◆ Problem:
In full and exactly, reproduce the entries below, but omit the pictures.

◆ Provided data:

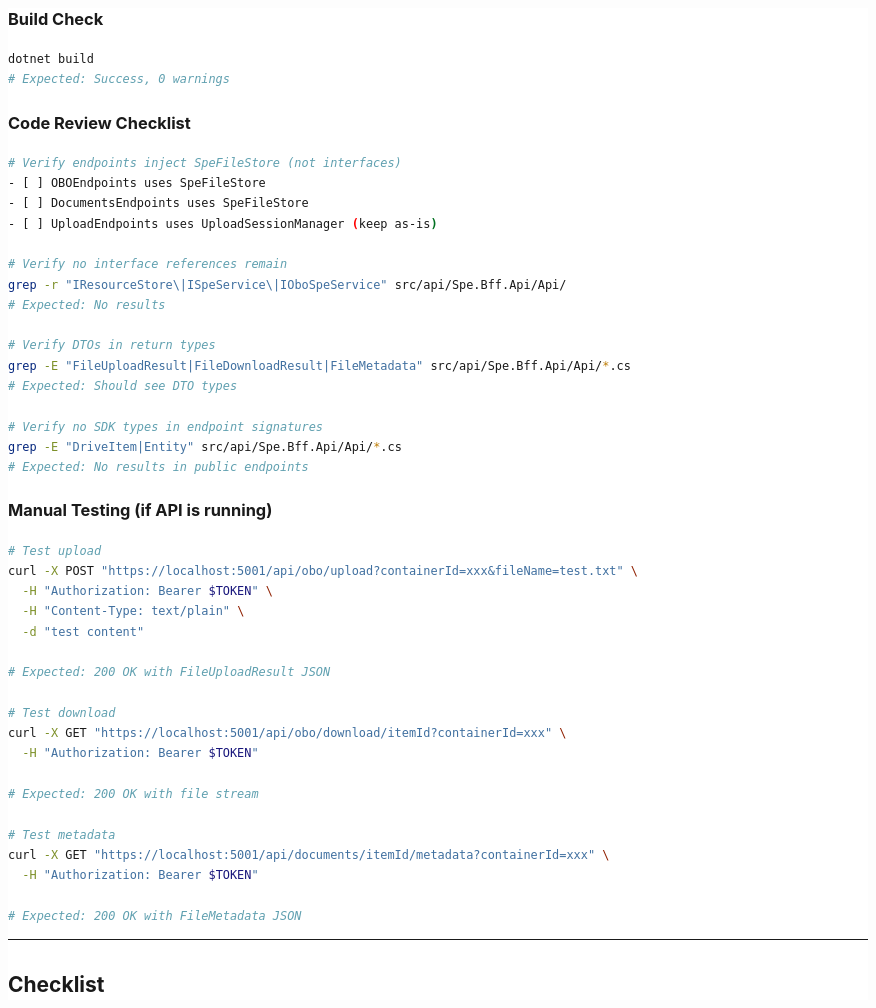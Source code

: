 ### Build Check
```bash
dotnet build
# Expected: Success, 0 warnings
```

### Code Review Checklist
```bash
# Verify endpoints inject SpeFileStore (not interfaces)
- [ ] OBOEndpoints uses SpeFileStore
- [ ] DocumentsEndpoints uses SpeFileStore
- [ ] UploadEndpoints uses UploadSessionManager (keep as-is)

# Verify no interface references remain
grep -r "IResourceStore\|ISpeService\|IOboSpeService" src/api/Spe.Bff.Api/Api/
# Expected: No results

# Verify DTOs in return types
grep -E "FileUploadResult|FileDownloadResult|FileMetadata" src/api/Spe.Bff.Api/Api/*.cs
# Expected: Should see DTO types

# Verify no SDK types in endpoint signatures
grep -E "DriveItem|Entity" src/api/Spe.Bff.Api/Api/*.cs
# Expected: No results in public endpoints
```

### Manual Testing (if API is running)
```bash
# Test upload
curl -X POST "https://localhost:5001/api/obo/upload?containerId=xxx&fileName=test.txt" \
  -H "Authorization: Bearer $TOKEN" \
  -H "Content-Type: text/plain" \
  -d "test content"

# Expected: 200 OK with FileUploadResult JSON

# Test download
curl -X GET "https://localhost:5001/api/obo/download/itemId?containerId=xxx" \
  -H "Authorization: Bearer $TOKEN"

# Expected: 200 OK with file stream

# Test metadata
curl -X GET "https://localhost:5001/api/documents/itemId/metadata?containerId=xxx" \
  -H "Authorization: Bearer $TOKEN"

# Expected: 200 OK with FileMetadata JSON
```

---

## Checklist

◆ Written response:
Source code

: ### Build Check
```bash
dotnet build
# Expected: Success, 0 warnings
```

### Code Review Checklist
```bash
# Verify endpoints inject SpeFileStore (not interfaces)
- [ ] OBOEndpoints uses SpeFileStore
- [ ] DocumentsEndpoints uses SpeFileStore
- [ ] UploadEndpoints uses UploadSessionManager (keep as-is)

# Verify no interface references remain
grep -r "IResourceStore\|ISpeService\|IOboSpeService" src/api/Spe.Bff.Api/Api/
# Expected: No results

# Verify DTOs in return types
grep -E "FileUploadResult|FileDownloadResult|FileMetadata" src/api/Spe.Bff.Api/Api/*.cs
# Expected: Should see DTO types

# Verify no SDK types in endpoint signatures
grep -E "DriveItem|Entity" src/api/Spe.Bff.Api/Api/*.cs
# Expected: No results in public endpoints
```

### Manual Testing (if API is running)
```bash
# Test upload
curl -X POST "https://localhost:5001/api/obo/upload?containerId=xxx&fileName=test.txt" \
  -H "Authorization: Bearer $TOKEN" \
  -H "Content-Type: text/plain" \
  -d "test content"

# Expected: 200 OK with FileUploadResult JSON

# Test download
curl -X GET "https://localhost:5001/api/obo/download/itemId?containerId=xxx" \
  -H "Authorization: Bearer $TOKEN"

# Expected: 200 OK with file stream

# Test metadata
curl -X GET "https://localhost:5001/api/documents/itemId/metadata?containerId=xxx" \
  -H "Authorization: Bearer $TOKEN"

# Expected: 200 OK with FileMetadata JSON
```

---

## Checklist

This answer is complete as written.